__What to produce__: Starting at the line that has "display the histograms" and stopping after the line that has "their normal range.", reproduce the listing below exactly; omit everything else.

__Material for this exercise__:
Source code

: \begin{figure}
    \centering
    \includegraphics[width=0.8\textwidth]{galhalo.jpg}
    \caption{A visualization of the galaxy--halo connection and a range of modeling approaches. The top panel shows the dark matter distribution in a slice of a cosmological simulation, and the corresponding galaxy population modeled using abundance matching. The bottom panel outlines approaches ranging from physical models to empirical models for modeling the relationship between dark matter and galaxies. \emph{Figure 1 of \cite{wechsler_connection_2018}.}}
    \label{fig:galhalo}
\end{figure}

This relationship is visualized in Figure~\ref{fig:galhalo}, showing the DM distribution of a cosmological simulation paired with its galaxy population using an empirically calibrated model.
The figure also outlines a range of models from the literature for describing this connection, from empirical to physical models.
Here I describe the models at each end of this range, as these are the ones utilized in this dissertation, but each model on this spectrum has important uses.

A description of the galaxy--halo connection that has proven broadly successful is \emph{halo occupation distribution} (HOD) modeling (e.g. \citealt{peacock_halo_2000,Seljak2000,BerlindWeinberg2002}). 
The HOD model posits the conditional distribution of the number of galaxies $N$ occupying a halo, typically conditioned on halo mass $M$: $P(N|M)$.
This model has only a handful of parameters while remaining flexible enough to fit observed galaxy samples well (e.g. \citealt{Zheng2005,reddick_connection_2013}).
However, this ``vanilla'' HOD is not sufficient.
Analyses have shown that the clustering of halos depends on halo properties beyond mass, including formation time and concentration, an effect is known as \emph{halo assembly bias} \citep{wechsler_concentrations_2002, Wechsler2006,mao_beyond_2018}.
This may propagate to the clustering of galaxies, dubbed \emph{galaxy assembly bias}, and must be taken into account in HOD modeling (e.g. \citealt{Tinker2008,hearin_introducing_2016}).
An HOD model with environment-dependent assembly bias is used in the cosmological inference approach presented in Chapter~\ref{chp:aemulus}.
* * *
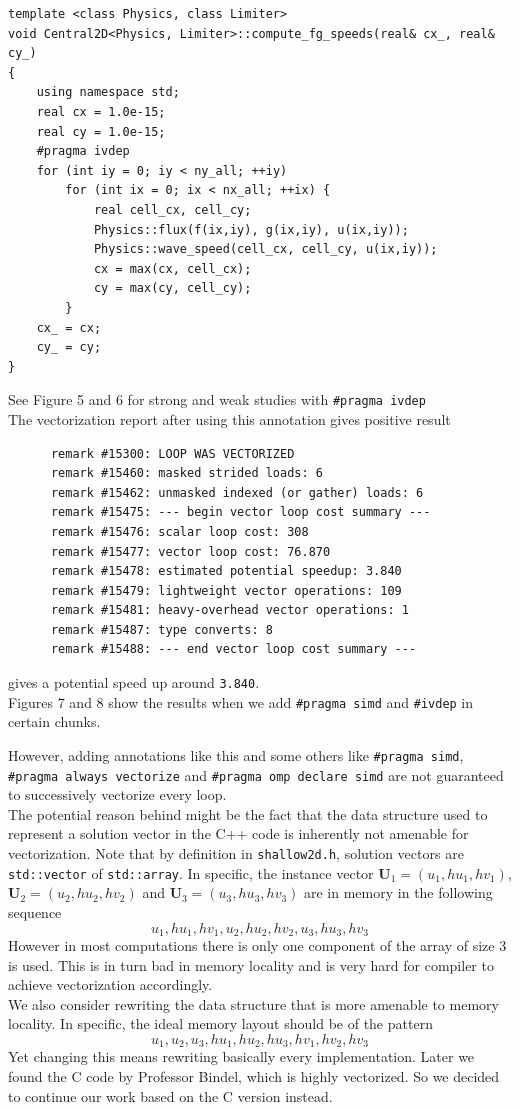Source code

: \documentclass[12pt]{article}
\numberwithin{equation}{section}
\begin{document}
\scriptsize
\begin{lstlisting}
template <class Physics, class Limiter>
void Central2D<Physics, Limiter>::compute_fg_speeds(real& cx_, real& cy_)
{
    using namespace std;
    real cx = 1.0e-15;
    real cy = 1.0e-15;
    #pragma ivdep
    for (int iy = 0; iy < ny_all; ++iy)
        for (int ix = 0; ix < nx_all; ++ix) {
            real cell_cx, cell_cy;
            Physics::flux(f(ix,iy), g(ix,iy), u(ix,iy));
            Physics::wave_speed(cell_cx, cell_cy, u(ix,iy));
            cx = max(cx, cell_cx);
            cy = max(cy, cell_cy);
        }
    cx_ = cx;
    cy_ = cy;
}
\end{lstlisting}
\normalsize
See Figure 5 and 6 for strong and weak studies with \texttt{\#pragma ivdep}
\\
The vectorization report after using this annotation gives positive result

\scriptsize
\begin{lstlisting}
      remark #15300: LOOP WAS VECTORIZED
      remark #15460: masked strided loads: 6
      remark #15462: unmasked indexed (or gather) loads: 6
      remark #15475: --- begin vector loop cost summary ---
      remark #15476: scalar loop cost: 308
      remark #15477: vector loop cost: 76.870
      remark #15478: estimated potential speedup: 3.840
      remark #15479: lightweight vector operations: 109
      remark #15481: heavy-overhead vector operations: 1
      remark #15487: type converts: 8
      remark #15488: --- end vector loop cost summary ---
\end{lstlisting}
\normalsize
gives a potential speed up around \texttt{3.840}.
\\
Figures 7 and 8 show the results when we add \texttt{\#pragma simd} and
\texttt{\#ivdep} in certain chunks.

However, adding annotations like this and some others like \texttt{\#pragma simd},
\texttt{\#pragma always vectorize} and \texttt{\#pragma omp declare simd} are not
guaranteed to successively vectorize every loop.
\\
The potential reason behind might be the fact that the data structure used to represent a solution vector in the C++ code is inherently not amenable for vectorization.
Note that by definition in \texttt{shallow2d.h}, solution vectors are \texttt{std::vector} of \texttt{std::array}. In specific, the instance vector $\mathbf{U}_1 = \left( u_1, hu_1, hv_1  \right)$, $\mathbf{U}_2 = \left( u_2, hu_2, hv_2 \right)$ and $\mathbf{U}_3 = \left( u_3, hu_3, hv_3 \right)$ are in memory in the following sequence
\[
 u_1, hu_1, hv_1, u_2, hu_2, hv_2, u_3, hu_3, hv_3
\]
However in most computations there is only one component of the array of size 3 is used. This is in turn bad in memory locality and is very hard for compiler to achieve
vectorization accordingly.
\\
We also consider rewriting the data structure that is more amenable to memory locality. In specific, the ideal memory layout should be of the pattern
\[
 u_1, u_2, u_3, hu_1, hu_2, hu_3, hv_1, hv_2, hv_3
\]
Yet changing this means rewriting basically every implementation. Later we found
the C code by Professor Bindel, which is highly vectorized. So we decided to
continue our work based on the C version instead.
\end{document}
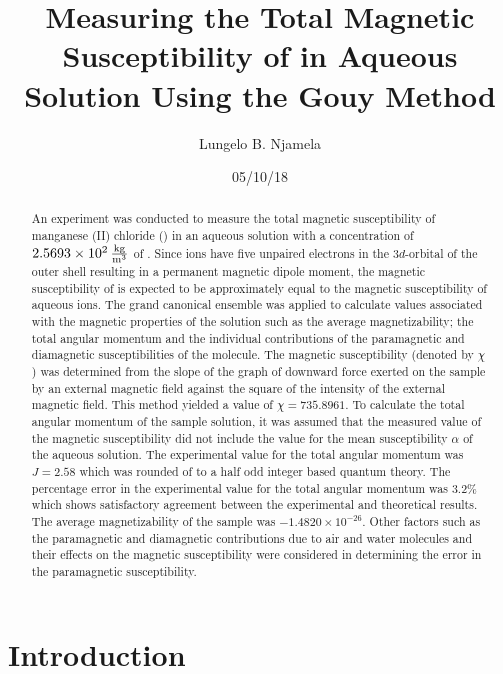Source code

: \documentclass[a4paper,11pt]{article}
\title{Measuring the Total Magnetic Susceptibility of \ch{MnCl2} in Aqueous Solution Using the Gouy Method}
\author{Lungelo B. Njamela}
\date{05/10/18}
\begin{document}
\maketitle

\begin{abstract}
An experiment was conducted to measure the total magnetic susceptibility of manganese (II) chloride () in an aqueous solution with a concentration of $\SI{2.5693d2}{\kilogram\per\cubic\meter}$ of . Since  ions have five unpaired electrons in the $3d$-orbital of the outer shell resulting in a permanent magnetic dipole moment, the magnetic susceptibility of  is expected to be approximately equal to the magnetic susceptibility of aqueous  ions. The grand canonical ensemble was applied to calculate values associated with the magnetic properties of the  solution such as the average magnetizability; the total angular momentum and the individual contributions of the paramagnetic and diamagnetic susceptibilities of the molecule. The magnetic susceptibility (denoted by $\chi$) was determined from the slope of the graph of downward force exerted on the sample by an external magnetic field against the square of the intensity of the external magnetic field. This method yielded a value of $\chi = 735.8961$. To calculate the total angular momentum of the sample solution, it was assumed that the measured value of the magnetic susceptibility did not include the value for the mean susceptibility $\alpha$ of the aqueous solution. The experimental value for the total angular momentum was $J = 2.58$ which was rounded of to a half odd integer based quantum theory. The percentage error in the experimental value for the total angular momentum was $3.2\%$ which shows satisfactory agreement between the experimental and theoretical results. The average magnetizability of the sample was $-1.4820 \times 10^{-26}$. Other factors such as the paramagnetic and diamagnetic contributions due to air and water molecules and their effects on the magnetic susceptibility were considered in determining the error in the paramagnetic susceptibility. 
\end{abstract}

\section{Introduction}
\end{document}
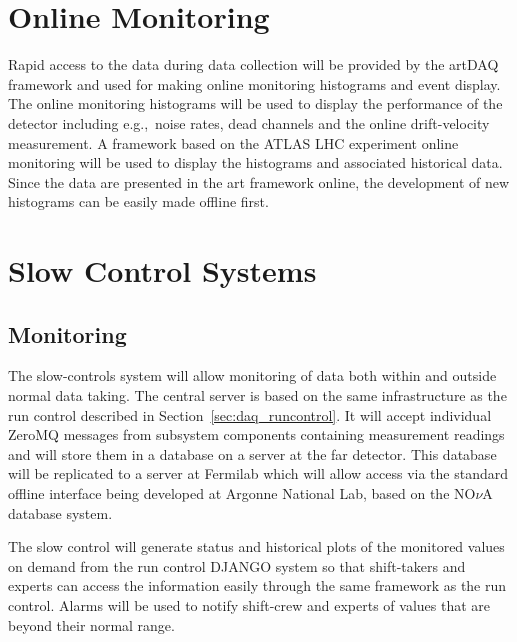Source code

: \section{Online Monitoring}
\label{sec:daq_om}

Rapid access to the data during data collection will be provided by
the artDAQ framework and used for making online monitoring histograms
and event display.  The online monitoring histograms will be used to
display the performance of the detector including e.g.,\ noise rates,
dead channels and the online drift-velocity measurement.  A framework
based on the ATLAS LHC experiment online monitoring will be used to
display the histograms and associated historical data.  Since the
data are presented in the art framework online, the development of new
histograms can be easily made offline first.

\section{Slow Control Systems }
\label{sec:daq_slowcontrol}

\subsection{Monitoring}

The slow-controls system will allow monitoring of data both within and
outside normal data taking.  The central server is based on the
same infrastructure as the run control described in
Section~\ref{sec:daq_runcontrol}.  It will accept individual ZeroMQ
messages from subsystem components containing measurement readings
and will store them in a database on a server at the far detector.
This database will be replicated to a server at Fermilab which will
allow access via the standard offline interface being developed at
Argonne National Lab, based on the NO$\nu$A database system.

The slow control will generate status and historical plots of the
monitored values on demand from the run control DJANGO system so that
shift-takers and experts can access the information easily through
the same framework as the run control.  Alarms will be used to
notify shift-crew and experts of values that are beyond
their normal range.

__Answer section__:
display the histograms and associated historical data.  Since the
data are presented in the art framework online, the development of new
histograms can be easily made offline first.

\section{Slow Control Systems }
\label{sec:daq_slowcontrol}

\subsection{Monitoring}

The slow-controls system will allow monitoring of data both within and
outside normal data taking.  The central server is based on the
same infrastructure as the run control described in
Section~\ref{sec:daq_runcontrol}.  It will accept individual ZeroMQ
messages from subsystem components containing measurement readings
and will store them in a database on a server at the far detector.
This database will be replicated to a server at Fermilab which will
allow access via the standard offline interface being developed at
Argonne National Lab, based on the NO$\nu$A database system.

The slow control will generate status and historical plots of the
monitored values on demand from the run control DJANGO system so that
shift-takers and experts can access the information easily through
the same framework as the run control.  Alarms will be used to
notify shift-crew and experts of values that are beyond
their normal range.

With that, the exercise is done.